Bananas Foster is one of my favorite desserts. There are few desserts, if any, that I would ever choose if given an option. Something about the bananas being sautéed and coated in the butter and brown sugar, that splash of dark rum, vanilla, and then a hint of cinnamon, and even some orange zest … oh my, it’s an ethereal sensation for me just thinking about it.

Those flavors were on my mind several days ago as I was considering breakfast and brunch dishes. This time of year is great for treating ourselves to at least one lazy weekend morning. Whether due to a hectic week of deadlines and holiday shopping, or perhaps a late night of celebrating and overindulgence, languishing over a hot baked breakfast dish could be just the remedy for recharging the soul.

Mulling all of that over, I arrived at what turned out to be one of the best things to come out of my self proclaimed ‘test kitchen’ in months. It was so good, in fact, that after my three boys inhaled theirs, and my husband made a feudal attempt at restricting himself to only one serving, by 8:45 that Saturday morning I had packed up two generous servings of it (still hot, too!) for delivery a few doors down. Yes, one of the brothers-in-law (a favorite, actually) and his wife were greeted that morning by my husband yielding a container ready for them to have breakfast in bed. Actually, I believe it simply served as a great way to get a day of Christmas shopping started, but still … by all accounts, this one was a hit.

So, what was it? My own little creation of Bananas Foster Baked French Toast. Can you just imagine where I’m going with this? Having a large loaf of Italian bread on hand was a God send. Keeping my over ripened bananas in the freezer until ready to use worked out to be wonderfully handy. And, my craving for the taste of butter and brown sugar helped me arrive at something to be prepared again and again. The bottom layer of bread was dredged in the usual custard mixture I use for French toast, then a layer of mashed up, jazzed up bananas, another layer of the bread dredged in the custard, and sprinkled with brown sugar and dotted with butter. The top got beautifully crisp, and toasted, without becoming hard or too crusty. Underneath was an amazingly cloud like pudding sort of texture holding all of the flavors for which I had been hoping to capture. This easily made enough for 6-8 people, and I see no reason why it could not be assembled the night before and slipped into a pre-heated oven the next morning.

Bananas Foster Baked French Toast
1 Loaf French Bread
6 Eggs (Beaten)
1 c milk
1 t vanilla
1 t cinnamon
1-2 T orange juice or orange liqueur (Grand Marnier, Triple Sec, etc.)
1 T Myers Dark Rum (optional)
1 t nutmeg
¼ c brown sugar
¼t salt

Banana filling
3 ripe bananas
1 t cinnamon
2 T brown sugar
Method

Slice the bread on a bias in 1 inch thick slices.
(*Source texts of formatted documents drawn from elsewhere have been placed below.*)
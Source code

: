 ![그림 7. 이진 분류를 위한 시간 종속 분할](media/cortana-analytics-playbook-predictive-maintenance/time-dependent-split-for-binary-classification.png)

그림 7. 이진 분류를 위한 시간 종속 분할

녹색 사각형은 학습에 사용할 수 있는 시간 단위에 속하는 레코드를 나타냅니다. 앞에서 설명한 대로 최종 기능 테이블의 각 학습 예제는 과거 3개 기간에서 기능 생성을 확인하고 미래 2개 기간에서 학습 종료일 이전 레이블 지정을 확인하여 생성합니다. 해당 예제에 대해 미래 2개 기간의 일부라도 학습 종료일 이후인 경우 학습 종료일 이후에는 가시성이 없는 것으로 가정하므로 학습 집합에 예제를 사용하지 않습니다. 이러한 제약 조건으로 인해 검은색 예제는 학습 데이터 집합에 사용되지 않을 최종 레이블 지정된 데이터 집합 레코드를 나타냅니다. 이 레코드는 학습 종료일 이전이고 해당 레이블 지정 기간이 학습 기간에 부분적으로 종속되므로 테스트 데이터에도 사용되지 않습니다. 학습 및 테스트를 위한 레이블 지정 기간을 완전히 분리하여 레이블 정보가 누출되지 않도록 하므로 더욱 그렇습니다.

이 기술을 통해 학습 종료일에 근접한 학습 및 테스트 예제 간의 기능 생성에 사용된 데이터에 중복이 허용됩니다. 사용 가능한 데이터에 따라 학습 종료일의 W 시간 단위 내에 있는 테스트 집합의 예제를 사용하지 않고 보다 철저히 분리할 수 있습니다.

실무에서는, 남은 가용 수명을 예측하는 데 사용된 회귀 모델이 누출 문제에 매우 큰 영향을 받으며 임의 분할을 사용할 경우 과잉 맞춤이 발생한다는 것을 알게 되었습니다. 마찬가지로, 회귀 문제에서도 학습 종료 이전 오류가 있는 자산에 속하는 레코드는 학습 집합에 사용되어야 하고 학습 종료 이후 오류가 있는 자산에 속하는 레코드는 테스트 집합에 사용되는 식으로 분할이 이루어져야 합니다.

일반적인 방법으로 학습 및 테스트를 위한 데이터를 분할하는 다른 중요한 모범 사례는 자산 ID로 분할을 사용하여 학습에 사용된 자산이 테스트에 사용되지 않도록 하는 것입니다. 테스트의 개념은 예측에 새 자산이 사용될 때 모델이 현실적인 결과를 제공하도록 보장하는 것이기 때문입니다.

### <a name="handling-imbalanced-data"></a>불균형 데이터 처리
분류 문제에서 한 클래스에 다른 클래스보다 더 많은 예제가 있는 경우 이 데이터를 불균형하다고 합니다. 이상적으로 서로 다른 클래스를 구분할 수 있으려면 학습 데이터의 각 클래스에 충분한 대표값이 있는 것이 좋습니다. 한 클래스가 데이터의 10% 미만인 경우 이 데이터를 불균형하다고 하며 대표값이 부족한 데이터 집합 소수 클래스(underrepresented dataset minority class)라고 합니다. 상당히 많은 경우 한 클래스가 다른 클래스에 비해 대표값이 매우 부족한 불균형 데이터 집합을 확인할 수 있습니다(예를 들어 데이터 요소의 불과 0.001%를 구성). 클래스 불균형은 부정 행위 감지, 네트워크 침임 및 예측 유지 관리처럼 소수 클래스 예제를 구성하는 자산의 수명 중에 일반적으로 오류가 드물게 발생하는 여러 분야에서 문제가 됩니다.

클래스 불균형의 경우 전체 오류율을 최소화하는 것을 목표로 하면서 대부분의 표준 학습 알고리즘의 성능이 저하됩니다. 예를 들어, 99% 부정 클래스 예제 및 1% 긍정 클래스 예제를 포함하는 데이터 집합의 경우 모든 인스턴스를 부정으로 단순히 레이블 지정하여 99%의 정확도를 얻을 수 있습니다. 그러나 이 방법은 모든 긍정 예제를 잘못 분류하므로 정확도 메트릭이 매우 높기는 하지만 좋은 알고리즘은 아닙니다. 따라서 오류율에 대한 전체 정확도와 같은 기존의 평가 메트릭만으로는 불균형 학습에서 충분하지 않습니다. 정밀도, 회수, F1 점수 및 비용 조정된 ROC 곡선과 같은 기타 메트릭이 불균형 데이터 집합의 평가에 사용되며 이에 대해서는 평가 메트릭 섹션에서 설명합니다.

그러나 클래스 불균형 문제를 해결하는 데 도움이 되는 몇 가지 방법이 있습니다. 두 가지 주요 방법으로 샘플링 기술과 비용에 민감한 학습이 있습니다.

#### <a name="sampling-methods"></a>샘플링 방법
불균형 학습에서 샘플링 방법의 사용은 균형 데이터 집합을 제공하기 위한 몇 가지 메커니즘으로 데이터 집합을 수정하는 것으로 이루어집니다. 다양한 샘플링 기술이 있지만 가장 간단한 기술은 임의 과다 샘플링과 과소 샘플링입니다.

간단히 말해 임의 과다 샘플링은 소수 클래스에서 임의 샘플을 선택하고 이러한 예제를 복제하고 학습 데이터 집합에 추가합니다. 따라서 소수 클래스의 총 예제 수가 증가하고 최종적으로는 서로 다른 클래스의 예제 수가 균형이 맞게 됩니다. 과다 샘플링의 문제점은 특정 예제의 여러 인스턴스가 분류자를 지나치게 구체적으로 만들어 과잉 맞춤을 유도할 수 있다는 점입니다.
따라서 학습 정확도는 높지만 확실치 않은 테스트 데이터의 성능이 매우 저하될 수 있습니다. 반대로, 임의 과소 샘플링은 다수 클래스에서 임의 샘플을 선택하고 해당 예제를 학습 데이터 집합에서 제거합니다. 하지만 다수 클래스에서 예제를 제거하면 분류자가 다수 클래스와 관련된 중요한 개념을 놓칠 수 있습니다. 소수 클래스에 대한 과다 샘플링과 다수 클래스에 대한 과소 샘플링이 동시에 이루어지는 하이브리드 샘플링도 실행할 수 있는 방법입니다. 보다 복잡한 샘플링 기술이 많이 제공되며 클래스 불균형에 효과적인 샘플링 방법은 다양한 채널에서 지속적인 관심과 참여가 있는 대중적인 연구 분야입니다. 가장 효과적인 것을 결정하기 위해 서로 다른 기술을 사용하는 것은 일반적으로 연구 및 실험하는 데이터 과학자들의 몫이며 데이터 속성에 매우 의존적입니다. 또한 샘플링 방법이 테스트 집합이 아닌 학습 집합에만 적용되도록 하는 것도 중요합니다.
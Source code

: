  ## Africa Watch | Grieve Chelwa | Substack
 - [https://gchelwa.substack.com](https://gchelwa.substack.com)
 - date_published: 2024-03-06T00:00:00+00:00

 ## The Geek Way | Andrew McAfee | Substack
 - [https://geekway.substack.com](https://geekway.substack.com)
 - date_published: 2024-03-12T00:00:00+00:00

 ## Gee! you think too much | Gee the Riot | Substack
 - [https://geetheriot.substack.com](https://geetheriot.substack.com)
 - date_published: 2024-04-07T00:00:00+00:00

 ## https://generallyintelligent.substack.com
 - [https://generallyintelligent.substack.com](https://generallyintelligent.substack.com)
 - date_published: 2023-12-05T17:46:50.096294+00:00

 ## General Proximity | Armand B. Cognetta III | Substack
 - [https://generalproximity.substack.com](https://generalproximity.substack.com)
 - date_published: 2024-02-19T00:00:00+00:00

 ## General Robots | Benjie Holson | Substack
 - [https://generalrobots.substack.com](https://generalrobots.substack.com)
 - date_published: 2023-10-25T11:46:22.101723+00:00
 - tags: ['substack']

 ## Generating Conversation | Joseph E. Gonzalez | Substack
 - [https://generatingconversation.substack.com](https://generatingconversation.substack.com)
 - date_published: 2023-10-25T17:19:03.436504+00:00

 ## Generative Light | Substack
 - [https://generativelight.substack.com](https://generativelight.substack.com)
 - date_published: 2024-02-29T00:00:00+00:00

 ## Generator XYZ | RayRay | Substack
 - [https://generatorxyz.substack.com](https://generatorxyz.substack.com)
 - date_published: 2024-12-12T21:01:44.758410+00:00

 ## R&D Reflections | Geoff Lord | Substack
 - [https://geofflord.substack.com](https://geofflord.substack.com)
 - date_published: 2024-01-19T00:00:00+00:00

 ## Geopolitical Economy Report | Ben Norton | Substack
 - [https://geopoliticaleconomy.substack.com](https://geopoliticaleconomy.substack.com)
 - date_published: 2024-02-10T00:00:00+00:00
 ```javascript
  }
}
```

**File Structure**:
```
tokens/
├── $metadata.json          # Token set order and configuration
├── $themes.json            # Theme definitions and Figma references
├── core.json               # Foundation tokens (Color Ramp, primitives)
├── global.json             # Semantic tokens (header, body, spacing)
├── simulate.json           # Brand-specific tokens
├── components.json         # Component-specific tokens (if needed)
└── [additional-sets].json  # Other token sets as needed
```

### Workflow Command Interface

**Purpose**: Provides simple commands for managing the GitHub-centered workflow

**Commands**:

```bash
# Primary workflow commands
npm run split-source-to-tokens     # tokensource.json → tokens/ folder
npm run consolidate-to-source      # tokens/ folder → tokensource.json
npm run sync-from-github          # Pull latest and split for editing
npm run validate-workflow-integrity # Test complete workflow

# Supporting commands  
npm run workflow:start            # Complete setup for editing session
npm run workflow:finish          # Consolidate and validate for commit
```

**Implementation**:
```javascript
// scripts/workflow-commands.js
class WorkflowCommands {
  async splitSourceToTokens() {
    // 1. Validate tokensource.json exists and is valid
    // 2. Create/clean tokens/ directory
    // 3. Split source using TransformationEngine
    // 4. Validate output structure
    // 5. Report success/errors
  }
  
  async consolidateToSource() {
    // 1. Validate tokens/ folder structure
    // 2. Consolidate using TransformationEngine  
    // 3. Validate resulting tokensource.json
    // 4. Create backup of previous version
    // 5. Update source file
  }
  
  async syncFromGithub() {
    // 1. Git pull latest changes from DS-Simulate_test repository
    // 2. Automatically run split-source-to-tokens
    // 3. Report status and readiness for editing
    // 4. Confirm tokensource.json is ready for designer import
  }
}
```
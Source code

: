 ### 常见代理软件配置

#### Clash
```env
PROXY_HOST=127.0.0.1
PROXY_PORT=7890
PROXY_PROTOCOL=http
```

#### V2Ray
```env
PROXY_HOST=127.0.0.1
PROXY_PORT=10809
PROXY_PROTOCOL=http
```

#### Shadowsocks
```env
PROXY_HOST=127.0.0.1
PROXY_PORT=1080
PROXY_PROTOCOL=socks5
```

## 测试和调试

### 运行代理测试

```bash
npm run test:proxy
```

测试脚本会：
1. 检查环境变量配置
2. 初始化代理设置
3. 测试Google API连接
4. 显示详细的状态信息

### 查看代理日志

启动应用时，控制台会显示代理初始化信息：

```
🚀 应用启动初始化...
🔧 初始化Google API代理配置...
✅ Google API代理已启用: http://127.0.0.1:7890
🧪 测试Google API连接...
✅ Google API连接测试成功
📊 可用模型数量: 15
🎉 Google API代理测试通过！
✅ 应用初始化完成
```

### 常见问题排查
Mash the bananas, cinnamon and brown sugar together and set aside.

Mix all of the following ingredients together. Butter a 9” x 13” casserole (or the equivalent). Dredge each slice of bread in the custard mixture, and place one layer on the bottom of the prepared dish. Evenly spread the banana mixture on top. Then dredge the remaining slices of bread in the custard mixture and place on the top. Evenly distribute any remaining custard mixture over that top layer. Sprinkle with brown sugar and dot with butter.

Pre-heat oven to 350 degrees, and bake, uncovered, for 30-40 minutes. (May be made as far as 12 hours in advance and refrigerated, however, it should be brought to room temperature before baking.)

Serve with maple syrup, or whatever you would normally prefer on French toast.